### WORK TO BE COMPLETED
Please repeat every record exactly, leaving out any pictures.

### RECORDS FOR THE TASK
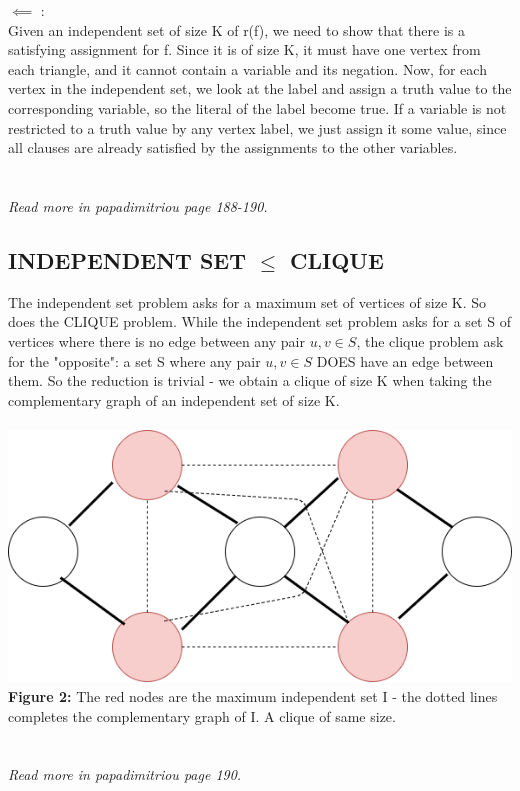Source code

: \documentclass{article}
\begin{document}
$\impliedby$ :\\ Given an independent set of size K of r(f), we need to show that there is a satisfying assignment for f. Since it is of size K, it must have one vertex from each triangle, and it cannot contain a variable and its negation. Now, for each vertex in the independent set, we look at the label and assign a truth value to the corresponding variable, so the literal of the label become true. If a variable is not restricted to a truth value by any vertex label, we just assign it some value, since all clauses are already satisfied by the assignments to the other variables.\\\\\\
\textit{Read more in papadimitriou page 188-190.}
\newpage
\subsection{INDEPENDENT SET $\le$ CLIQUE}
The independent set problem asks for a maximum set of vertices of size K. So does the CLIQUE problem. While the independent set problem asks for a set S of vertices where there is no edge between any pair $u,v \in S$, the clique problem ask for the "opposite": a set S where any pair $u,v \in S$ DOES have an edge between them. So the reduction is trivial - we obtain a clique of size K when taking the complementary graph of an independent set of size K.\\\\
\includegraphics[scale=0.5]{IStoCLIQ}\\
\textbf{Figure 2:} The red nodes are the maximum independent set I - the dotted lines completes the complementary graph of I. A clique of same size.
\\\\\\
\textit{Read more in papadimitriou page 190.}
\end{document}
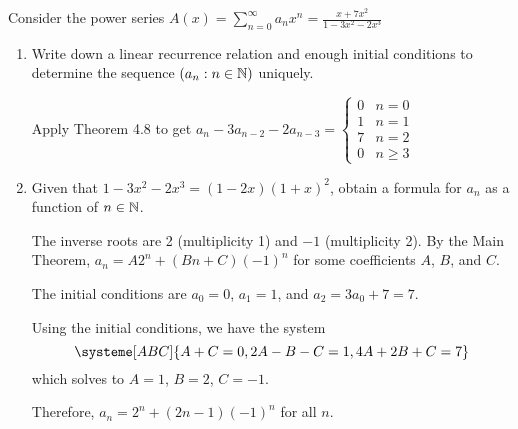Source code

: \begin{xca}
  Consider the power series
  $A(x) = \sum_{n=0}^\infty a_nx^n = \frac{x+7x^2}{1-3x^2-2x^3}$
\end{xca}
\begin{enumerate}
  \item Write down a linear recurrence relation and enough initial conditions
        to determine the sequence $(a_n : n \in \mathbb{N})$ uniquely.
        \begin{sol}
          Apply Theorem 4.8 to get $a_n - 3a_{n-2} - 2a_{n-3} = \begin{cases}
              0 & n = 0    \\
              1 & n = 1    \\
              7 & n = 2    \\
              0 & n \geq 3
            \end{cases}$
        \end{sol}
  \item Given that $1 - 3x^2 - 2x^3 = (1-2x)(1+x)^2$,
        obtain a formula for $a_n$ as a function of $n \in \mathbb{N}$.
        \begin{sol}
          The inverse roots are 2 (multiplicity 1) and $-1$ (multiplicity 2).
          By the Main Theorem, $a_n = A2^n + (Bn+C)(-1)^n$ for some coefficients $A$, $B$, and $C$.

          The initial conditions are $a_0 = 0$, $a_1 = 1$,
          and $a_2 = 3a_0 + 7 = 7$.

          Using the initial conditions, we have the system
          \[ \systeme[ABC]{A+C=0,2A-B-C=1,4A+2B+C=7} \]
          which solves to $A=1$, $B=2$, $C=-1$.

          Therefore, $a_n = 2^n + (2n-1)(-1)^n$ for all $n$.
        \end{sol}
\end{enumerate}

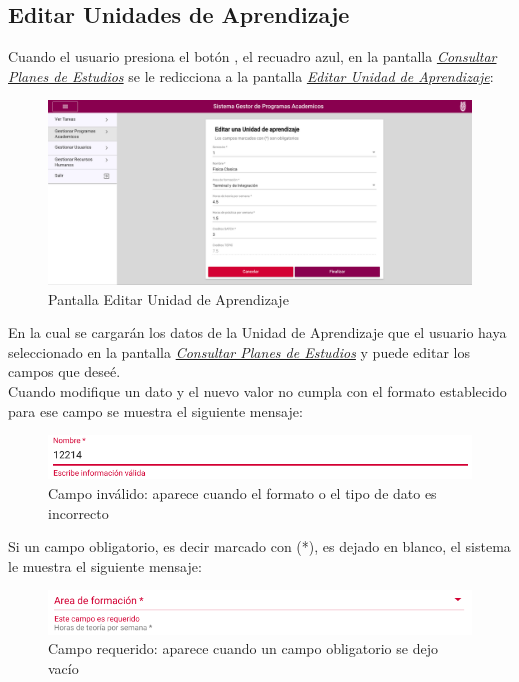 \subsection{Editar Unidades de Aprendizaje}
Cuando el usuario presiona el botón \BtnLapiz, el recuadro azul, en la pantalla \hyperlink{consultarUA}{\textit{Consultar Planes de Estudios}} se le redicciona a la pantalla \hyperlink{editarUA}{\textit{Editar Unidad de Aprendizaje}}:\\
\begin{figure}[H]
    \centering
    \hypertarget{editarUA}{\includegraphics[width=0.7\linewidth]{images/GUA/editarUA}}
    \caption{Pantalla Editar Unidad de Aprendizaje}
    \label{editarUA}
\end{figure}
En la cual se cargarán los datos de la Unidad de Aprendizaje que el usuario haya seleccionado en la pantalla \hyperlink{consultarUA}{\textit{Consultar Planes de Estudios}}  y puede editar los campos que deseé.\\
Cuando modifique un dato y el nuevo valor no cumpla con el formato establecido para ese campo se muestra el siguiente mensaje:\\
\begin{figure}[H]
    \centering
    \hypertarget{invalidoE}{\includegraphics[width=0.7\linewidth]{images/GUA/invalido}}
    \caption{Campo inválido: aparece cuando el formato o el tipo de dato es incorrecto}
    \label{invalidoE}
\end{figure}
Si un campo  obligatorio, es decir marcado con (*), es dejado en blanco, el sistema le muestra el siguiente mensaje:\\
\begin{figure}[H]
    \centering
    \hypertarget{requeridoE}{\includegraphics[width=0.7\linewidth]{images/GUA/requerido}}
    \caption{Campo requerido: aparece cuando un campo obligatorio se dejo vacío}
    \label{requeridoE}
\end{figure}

### RESULT
Source code

: \documentclass{article}
\begin{document}
$\impliedby$ :\\ Given an independent set of size K of r(f), we need to show that there is a satisfying assignment for f. Since it is of size K, it must have one vertex from each triangle, and it cannot contain a variable and its negation. Now, for each vertex in the independent set, we look at the label and assign a truth value to the corresponding variable, so the literal of the label become true. If a variable is not restricted to a truth value by any vertex label, we just assign it some value, since all clauses are already satisfied by the assignments to the other variables.\\\\\\
\textit{Read more in papadimitriou page 188-190.}
\newpage
\subsection{INDEPENDENT SET $\le$ CLIQUE}
The independent set problem asks for a maximum set of vertices of size K. So does the CLIQUE problem. While the independent set problem asks for a set S of vertices where there is no edge between any pair $u,v \in S$, the clique problem ask for the "opposite": a set S where any pair $u,v \in S$ DOES have an edge between them. So the reduction is trivial - we obtain a clique of size K when taking the complementary graph of an independent set of size K.\\\\
\includegraphics[scale=0.5]{IStoCLIQ}\\
\textbf{Figure 2:} The red nodes are the maximum independent set I - the dotted lines completes the complementary graph of I. A clique of same size.
\\\\\\
\textit{Read more in papadimitriou page 190.}
\end{document}
Source code

: \begin{xca}
  Consider the power series
  $A(x) = \sum_{n=0}^\infty a_nx^n = \frac{x+7x^2}{1-3x^2-2x^3}$
\end{xca}
\begin{enumerate}
  \item Write down a linear recurrence relation and enough initial conditions
        to determine the sequence $(a_n : n \in \mathbb{N})$ uniquely.
        \begin{sol}
          Apply Theorem 4.8 to get $a_n - 3a_{n-2} - 2a_{n-3} = \begin{cases}
              0 & n = 0    \\
              1 & n = 1    \\
              7 & n = 2    \\
              0 & n \geq 3
            \end{cases}$
        \end{sol}
  \item Given that $1 - 3x^2 - 2x^3 = (1-2x)(1+x)^2$,
        obtain a formula for $a_n$ as a function of $n \in \mathbb{N}$.
        \begin{sol}
          The inverse roots are 2 (multiplicity 1) and $-1$ (multiplicity 2).
          By the Main Theorem, $a_n = A2^n + (Bn+C)(-1)^n$ for some coefficients $A$, $B$, and $C$.

          The initial conditions are $a_0 = 0$, $a_1 = 1$,
          and $a_2 = 3a_0 + 7 = 7$.

          Using the initial conditions, we have the system
          \[ \systeme[ABC]{A+C=0,2A-B-C=1,4A+2B+C=7} \]
          which solves to $A=1$, $B=2$, $C=-1$.

          Therefore, $a_n = 2^n + (2n-1)(-1)^n$ for all $n$.
        \end{sol}
\end{enumerate}

 \subsection{Editar Unidades de Aprendizaje}
Cuando el usuario presiona el botón \BtnLapiz, el recuadro azul, en la pantalla \hyperlink{consultarUA}{\textit{Consultar Planes de Estudios}} se le redicciona a la pantalla \hyperlink{editarUA}{\textit{Editar Unidad de Aprendizaje}}:\\
\begin{figure}[H]
    \centering
    \hypertarget{editarUA}{\includegraphics[width=0.7\linewidth]{images/GUA/editarUA}}
    \caption{Pantalla Editar Unidad de Aprendizaje}
    \label{editarUA}
\end{figure}
En la cual se cargarán los datos de la Unidad de Aprendizaje que el usuario haya seleccionado en la pantalla \hyperlink{consultarUA}{\textit{Consultar Planes de Estudios}}  y puede editar los campos que deseé.\\
Cuando modifique un dato y el nuevo valor no cumpla con el formato establecido para ese campo se muestra el siguiente mensaje:\\
\begin{figure}[H]
    \centering
    \hypertarget{invalidoE}{\includegraphics[width=0.7\linewidth]{images/GUA/invalido}}
    \caption{Campo inválido: aparece cuando el formato o el tipo de dato es incorrecto}
    \label{invalidoE}
\end{figure}
Si un campo  obligatorio, es decir marcado con (*), es dejado en blanco, el sistema le muestra el siguiente mensaje:\\
\begin{figure}[H]
    \centering
    \hypertarget{requeridoE}{\includegraphics[width=0.7\linewidth]{images/GUA/requerido}}
    \caption{Campo requerido: aparece cuando un campo obligatorio se dejo vacío}
    \label{requeridoE}
\end{figure}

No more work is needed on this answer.